■ **WHAT NEEDS TO BE DONE**: Go through the lines below and copy any that hold the string "will".

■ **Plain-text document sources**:
╔══

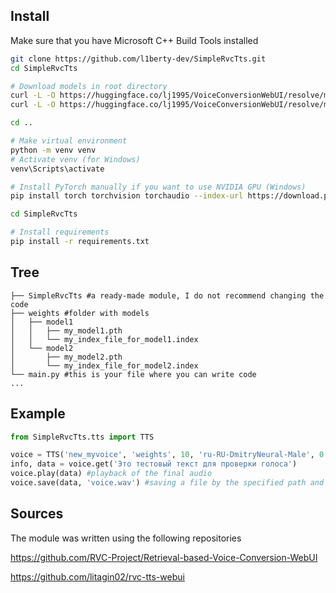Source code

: ## Install
Make sure that you have Microsoft C++ Build Tools installed
```bash
git clone https://github.com/l1berty-dev/SimpleRvcTts.git
cd SimpleRvcTts

# Download models in root directory
curl -L -O https://huggingface.co/lj1995/VoiceConversionWebUI/resolve/main/hubert_base.pt
curl -L -O https://huggingface.co/lj1995/VoiceConversionWebUI/resolve/main/rmvpe.pt

cd ..

# Make virtual environment
python -m venv venv
# Activate venv (for Windows)
venv\Scripts\activate

# Install PyTorch manually if you want to use NVIDIA GPU (Windows)
pip install torch torchvision torchaudio --index-url https://download.pytorch.org/whl/cu118

cd SimpleRvcTts

# Install requirements
pip install -r requirements.txt
```
## Tree
```
├── SimpleRvcTts #a ready-made module, I do not recommend changing the code
├── weights #folder with models
│   ├── model1
│   │   ├── my_model1.pth
│   │   └── my_index_file_for_model1.index
│   └── model2
│       ├── my_model2.pth
│       └── my_index_file_for_model2.index
└── main.py #this is your file where you can write code
...
```
## Example
```python
from SimpleRvcTts.tts import TTS

voice = TTS('new_myvoice', 'weights', 10, 'ru-RU-DmitryNeural-Male', 0.0, 'rmvpe', 1, 1)
info, data = voice.get('Это тестовый текст для проверки голоса')
voice.play(data) #playback of the final audio
voice.save(data, 'voice.wav') #saving a file by the specified path and name
```

## Sources
The module was written using the following repositories

https://github.com/RVC-Project/Retrieval-based-Voice-Conversion-WebUI

https://github.com/litagin02/rvc-tts-webui
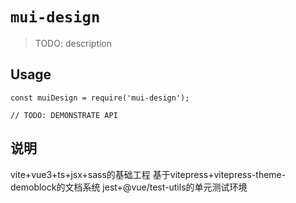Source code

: # `mui-design`

> TODO: description

## Usage

```
const muiDesign = require('mui-design');

// TODO: DEMONSTRATE API
```

## 说明
vite+vue3+ts+jsx+sass的基础工程
基于vitepress+vitepress-theme-demoblock的文档系统
jest+@vue/test-utils的单元测试环境
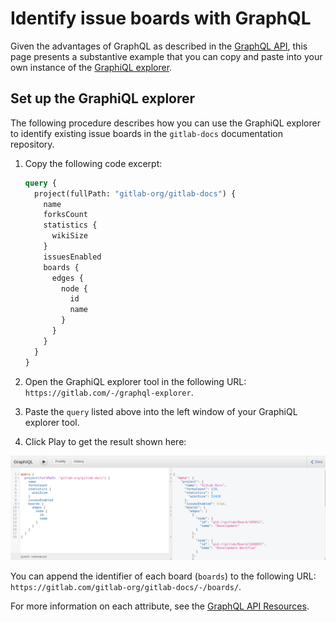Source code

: # Identify issue boards with GraphQL

Given the advantages of GraphQL as described in the [GraphQL API](index.md), this page presents
a substantive example that you can copy and paste into your own instance of the [GraphiQL explorer](https://gitlab.com/-/graphql-explorer).

## Set up the GraphiQL explorer

The following procedure describes how you can use the GraphiQL explorer to identify
existing issue boards in the `gitlab-docs` documentation repository.

1. Copy the following code excerpt:

   ```graphql
   query {
     project(fullPath: "gitlab-org/gitlab-docs") {
       name
       forksCount
       statistics {
         wikiSize
       }
       issuesEnabled
       boards {
         edges {
           node {
             id
             name
           }
         }
       }
     }
   }
   ```

1. Open the GraphiQL explorer tool in the following URL: `https://gitlab.com/-/graphql-explorer`.
1. Paste the `query` listed above into the left window of your GraphiQL explorer tool.
1. Click Play <should include SVG of the play icon> to get the result shown here:

![GraphiQL explorer search for boards](img/graphql_usecase_boards_v13_2.png)

<!-- Some attributes appear to be missing -->

You can append the identifier of each board (`boards`) to the following URL:
  `https://gitlab.com/gitlab-org/gitlab-docs/-/boards/`.

For more information on each attribute, see the [GraphQL API Resources](reference/index.md).

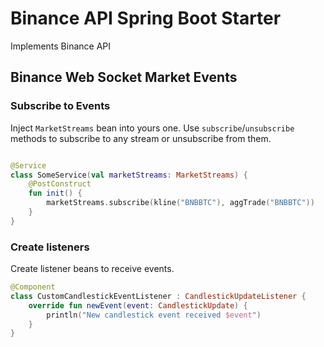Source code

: # Binance API Spring Boot Starter

Implements Binance API

## Binance Web Socket Market Events
### Subscribe to Events

Inject `MarketStreams` bean into yours one. Use `subscribe`/`unsubscribe` methods to subscribe to any stream or unsubscribe 
from them.

```kotlin

@Service
class SomeService(val marketStreams: MarketStreams) {
    @PostConstruct
    fun init() {
        marketStreams.subscribe(kline("BNBBTC"), aggTrade("BNBBTC"))
    }
}

```

### Create listeners

Create listener beans to receive events.

```kotlin
@Component
class CustomCandlestickEventListener : CandlestickUpdateListener {
    override fun newEvent(event: CandlestickUpdate) {
        println("New candlestick event received $event")
    }
}

```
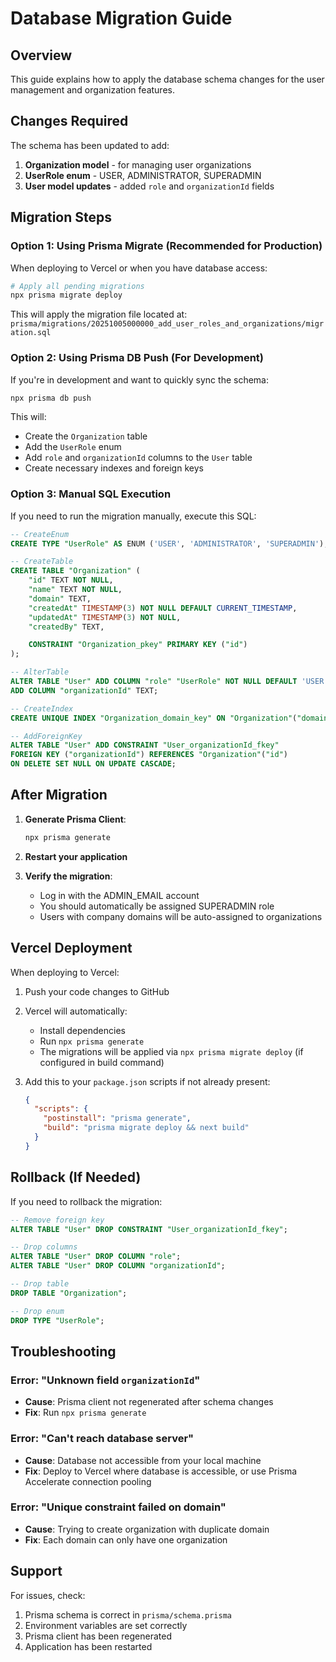 # Database Migration Guide

## Overview
This guide explains how to apply the database schema changes for the user management and organization features.

## Changes Required

The schema has been updated to add:
1. **Organization model** - for managing user organizations
2. **UserRole enum** - USER, ADMINISTRATOR, SUPERADMIN
3. **User model updates** - added `role` and `organizationId` fields

## Migration Steps

### Option 1: Using Prisma Migrate (Recommended for Production)

When deploying to Vercel or when you have database access:

```bash
# Apply all pending migrations
npx prisma migrate deploy
```

This will apply the migration file located at:
`prisma/migrations/20251005000000_add_user_roles_and_organizations/migration.sql`

### Option 2: Using Prisma DB Push (For Development)

If you're in development and want to quickly sync the schema:

```bash
npx prisma db push
```

This will:
- Create the `Organization` table
- Add the `UserRole` enum
- Add `role` and `organizationId` columns to the `User` table
- Create necessary indexes and foreign keys

### Option 3: Manual SQL Execution

If you need to run the migration manually, execute this SQL:

```sql
-- CreateEnum
CREATE TYPE "UserRole" AS ENUM ('USER', 'ADMINISTRATOR', 'SUPERADMIN');

-- CreateTable
CREATE TABLE "Organization" (
    "id" TEXT NOT NULL,
    "name" TEXT NOT NULL,
    "domain" TEXT,
    "createdAt" TIMESTAMP(3) NOT NULL DEFAULT CURRENT_TIMESTAMP,
    "updatedAt" TIMESTAMP(3) NOT NULL,
    "createdBy" TEXT,

    CONSTRAINT "Organization_pkey" PRIMARY KEY ("id")
);

-- AlterTable
ALTER TABLE "User" ADD COLUMN "role" "UserRole" NOT NULL DEFAULT 'USER',
ADD COLUMN "organizationId" TEXT;

-- CreateIndex
CREATE UNIQUE INDEX "Organization_domain_key" ON "Organization"("domain");

-- AddForeignKey
ALTER TABLE "User" ADD CONSTRAINT "User_organizationId_fkey"
FOREIGN KEY ("organizationId") REFERENCES "Organization"("id")
ON DELETE SET NULL ON UPDATE CASCADE;
```

## After Migration

1. **Generate Prisma Client**:
   ```bash
   npx prisma generate
   ```

2. **Restart your application**

3. **Verify the migration**:
   - Log in with the ADMIN_EMAIL account
   - You should automatically be assigned SUPERADMIN role
   - Users with company domains will be auto-assigned to organizations

## Vercel Deployment

When deploying to Vercel:

1. Push your code changes to GitHub
2. Vercel will automatically:
   - Install dependencies
   - Run `npx prisma generate`
   - The migrations will be applied via `npx prisma migrate deploy` (if configured in build command)

3. Add this to your `package.json` scripts if not already present:
   ```json
   {
     "scripts": {
       "postinstall": "prisma generate",
       "build": "prisma migrate deploy && next build"
     }
   }
   ```

## Rollback (If Needed)

If you need to rollback the migration:

```sql
-- Remove foreign key
ALTER TABLE "User" DROP CONSTRAINT "User_organizationId_fkey";

-- Drop columns
ALTER TABLE "User" DROP COLUMN "role";
ALTER TABLE "User" DROP COLUMN "organizationId";

-- Drop table
DROP TABLE "Organization";

-- Drop enum
DROP TYPE "UserRole";
```

## Troubleshooting

### Error: "Unknown field `organizationId`"
- **Cause**: Prisma client not regenerated after schema changes
- **Fix**: Run `npx prisma generate`

### Error: "Can't reach database server"
- **Cause**: Database not accessible from your local machine
- **Fix**: Deploy to Vercel where database is accessible, or use Prisma Accelerate connection pooling

### Error: "Unique constraint failed on domain"
- **Cause**: Trying to create organization with duplicate domain
- **Fix**: Each domain can only have one organization

## Support

For issues, check:
1. Prisma schema is correct in `prisma/schema.prisma`
2. Environment variables are set correctly
3. Prisma client has been regenerated
4. Application has been restarted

╚══

■ **TASK SOLUTION**:
This will apply the migration file located at:
This will:
   - Users with company domains will be auto-assigned to organizations
2. Vercel will automatically:
   - The migrations will be applied via `npx prisma migrate deploy` (if configured in build command)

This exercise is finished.